25 February, 12:00 pm – 1:30 pm
Abstract: There has been extensive discussion, in both the philosophical and scientific literature, of “the problem of biological individuality”. The problem arises because there exist many biological entities whose status as “individuals” is disputed, since they lack some of the attributes of paradigmatic biological individuals such as multi-celled animals. I argue that the literature on biological individuality, though it addresses genuine issues, is conceptually confused. Symptomatic of the confusion is the fact that terms such as “individual”, “object”, “identity” and “individuate” are used rather loosely in this literature, often without regard to their technical philosophical meanings. I offer a diagnosis of the source of the confusion. I argue that those involved in the debate over biological individuality treat the expression “biological individual” as if it were a sortal, when in fact it is not.
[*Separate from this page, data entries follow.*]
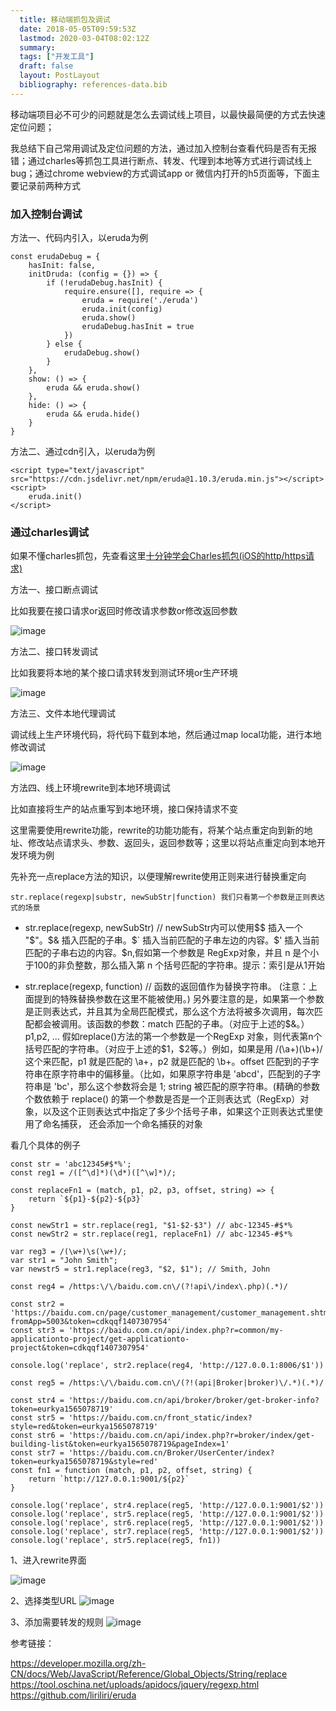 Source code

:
 ```yaml
---
  title: 移动端抓包及调试
  date: 2018-05-05T09:59:53Z
  lastmod: 2020-03-04T08:02:12Z
  summary: 
  tags: ["开发工具"]
  draft: false
  layout: PostLayout
  bibliography: references-data.bib
---
```


移动端项目必不可少的问题就是怎么去调试线上项目，以最快最简便的方式去快速定位问题；

我总结下自己常用调试及定位问题的方法，通过加入控制台查看代码是否有无报错；通过charles等抓包工具进行断点、转发、代理到本地等方式进行调试线上bug；通过chrome webview的方式调试app or 微信内打开的h5页面等，下面主要记录前两种方式

<h3>加入控制台调试</h3>

方法一、代码内引入，以eruda为例

```
const erudaDebug = {
    hasInit: false,
    initDruda: (config = {}) => {
        if (!erudaDebug.hasInit) {
            require.ensure([], require => {
                eruda = require('./eruda')
                eruda.init(config)
                eruda.show()
                erudaDebug.hasInit = true
            })
        } else {
            erudaDebug.show()
        }
    },
    show: () => {
        eruda && eruda.show()
    },
    hide: () => {
        eruda && eruda.hide()
    }
}
```

方法二、通过cdn引入，以eruda为例

```
<script type="text/javascript" src="https://cdn.jsdelivr.net/npm/eruda@1.10.3/eruda.min.js"></script>
<script>
	eruda.init()
</script>
```

<h3>通过charles调试</h3>

如果不懂charles抓包，先查看这里[十分钟学会Charles抓包(iOS的http/https请求)](https://www.jianshu.com/p/5539599c7a25)

方法一、接口断点调试

比如我要在接口请求or返回时修改请求参数or修改返回参数

![image](https://user-images.githubusercontent.com/20950813/75856589-9d138f00-5e2f-11ea-96f5-b276b185989d.png)

方法二、接口转发调试

比如我要将本地的某个接口请求转发到测试环境or生产环境

![image](https://user-images.githubusercontent.com/20950813/75856482-6ccbf080-5e2f-11ea-8288-39ff3c65b88b.png)

方法三、文件本地代理调试

调试线上生产环境代码，将代码下载到本地，然后通过map local功能，进行本地修改调试

![image](https://user-images.githubusercontent.com/20950813/75856414-45752380-5e2f-11ea-9fbe-d3cf36754044.png)

方法四、线上环境rewrite到本地环境调试

比如直接将生产的站点重写到本地环境，接口保持请求不变

这里需要使用rewrite功能，rewrite的功能功能有，将某个站点重定向到新的地址、修改站点请求头、参数、返回头，返回参数等；这里以将站点重定向到本地开发环境为例

先补充一点replace方法的知识，以便理解rewrite使用正则来进行替换重定向

```
str.replace(regexp|substr, newSubStr|function) 我们只看第一个参数是正则表达式的场景
```

- str.replace(regexp, newSubStr) // newSubStr内可以使用$$	插入一个 "$"。$&	插入匹配的子串。$`	插入当前匹配的子串左边的内容。$'	插入当前匹配的子串右边的内容。$n,假如第一个参数是 RegExp对象，并且 n 是个小于100的非负整数，那么插入第 n 个括号匹配的字符串。提示：索引是从1开始

- str.replace(regexp, function) //  函数的返回值作为替换字符串。 (注意：上面提到的特殊替换参数在这里不能被使用。) 另外要注意的是，如果第一个参数是正则表达式，并且其为全局匹配模式，那么这个方法将被多次调用，每次匹配都会被调用。该函数的参数：match	匹配的子串。（对应于上述的$&。）p1,p2, ...	假如replace()方法的第一个参数是一个RegExp 对象，则代表第n个括号匹配的字符串。（对应于上述的$1，$2等。）例如，如果是用 /(\a+)(\b+)/ 这个来匹配，p1 就是匹配的 \a+，p2 就是匹配的 \b+。offset	匹配到的子字符串在原字符串中的偏移量。（比如，如果原字符串是 'abcd'，匹配到的子字符串是 'bc'，那么这个参数将会是 1; string	被匹配的原字符串。(精确的参数个数依赖于 replace() 的第一个参数是否是一个正则表达式（RegExp）对象，以及这个正则表达式中指定了多少个括号子串，如果这个正则表达式里使用了命名捕获， 还会添加一个命名捕获的对象

看几个具体的例子

```
const str = 'abc12345#$*%';
const reg1 = /([^\d]*)(\d*)([^\w]*)/;

const replaceFn1 = (match, p1, p2, p3, offset, string) => {
    return `${p1}-${p2}-${p3}`
}

const newStr1 = str.replace(reg1, "$1-$2-$3") // abc-12345-#$*%
const newStr2 = str.replace(reg1, replaceFn1) // abc-12345-#$*%
```

```
var reg3 = /(\w+)\s(\w+)/;
var str1 = "John Smith";
var newstr5 = str1.replace(reg3, "$2, $1"); // Smith, John
```

```
const reg4 = /https:\/\/baidu.com.cn\/(?!api\/index\.php)(.*)/

const str2 = 'https://baidu.com.cn/page/customer_management/customer_management.shtml?fromApp=5003&token=cdkqqf1407307954'
const str3 = 'https://baidu.com.cn/api/index.php?r=common/my-applicationto-project/get-applicationto-project&token=cdkqqf1407307954'

console.log('replace', str2.replace(reg4, 'http://127.0.0.1:8006/$1'))
```

```
const reg5 = /https:\/\/baidu.com.cn\/(?!(api|Broker|broker)\/.*)(.*)/

const str4 = 'https://baidu.com.cn/api/broker/broker/get-broker-info?token=eurkya1565078719'
const str5 = 'https://baidu.com.cn/front_static/index?style=red&token=eurkya1565078719'
const str6 = 'https://baidu.com.cn/api/index.php?r=broker/index/get-building-list&token=eurkya1565078719&pageIndex=1'
const str7 = 'https://baidu.com.cn/Broker/UserCenter/index?token=eurkya1565078719&style=red'
const fn1 = function (match, p1, p2, offset, string) {
    return `http://127.0.0.1:9001/${p2}`
}

console.log('replace', str4.replace(reg5, 'http://127.0.0.1:9001/$2'))
console.log('replace', str5.replace(reg5, 'http://127.0.0.1:9001/$2'))
console.log('replace', str6.replace(reg5, 'http://127.0.0.1:9001/$2'))
console.log('replace', str7.replace(reg5, 'http://127.0.0.1:9001/$2'))
console.log('replace', str5.replace(reg5, fn1))
```

1、进入rewrite界面

![image](https://user-images.githubusercontent.com/20950813/75855237-c7b01880-5e2c-11ea-8836-fa0f9e55bfe5.png)

2、选择类型URL
![image](https://user-images.githubusercontent.com/20950813/75855291-e9110480-5e2c-11ea-93cf-ab466da72023.png)

3、添加需要转发的规则
![image](https://user-images.githubusercontent.com/20950813/75855334-fd550180-5e2c-11ea-8496-33079becd7a0.png)

 参考链接：

https://developer.mozilla.org/zh-CN/docs/Web/JavaScript/Reference/Global_Objects/String/replace
https://tool.oschina.net/uploads/apidocs/jquery/regexp.html
https://github.com/liriliri/eruda


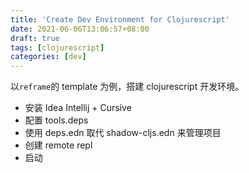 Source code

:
 ```yaml
---
title: 'Create Dev Environment for Clojurescript'
date: 2021-06-06T13:06:57+08:00
draft: true
tags: [clojurescript]
categories: [dev]
---
```


以`reframe`的 template 为例，搭建 clojurescript 开发环境。

- 安装 Idea Intellij + Cursive
- 配置 tools.deps
- 使用 deps.edn 取代 shadow-cljs.edn 来管理项目
- 创建 remote repl
- 启动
This diagnosis sheds light on various aspects of the debate. And it shows by example that the methods of traditional analytic philosophy can play a useful role, albeit a modest clarificatory one, in the philosophy of biology, despite what has often been thought.
Samir Okasha is Professor of Philosophy of Science at the University of Bristol. He has broad philosophical interests, though most of his research falls into two main areas: (i) philosophy of biology / evolutionary theory; and (ii) epistemology /philosophy of science.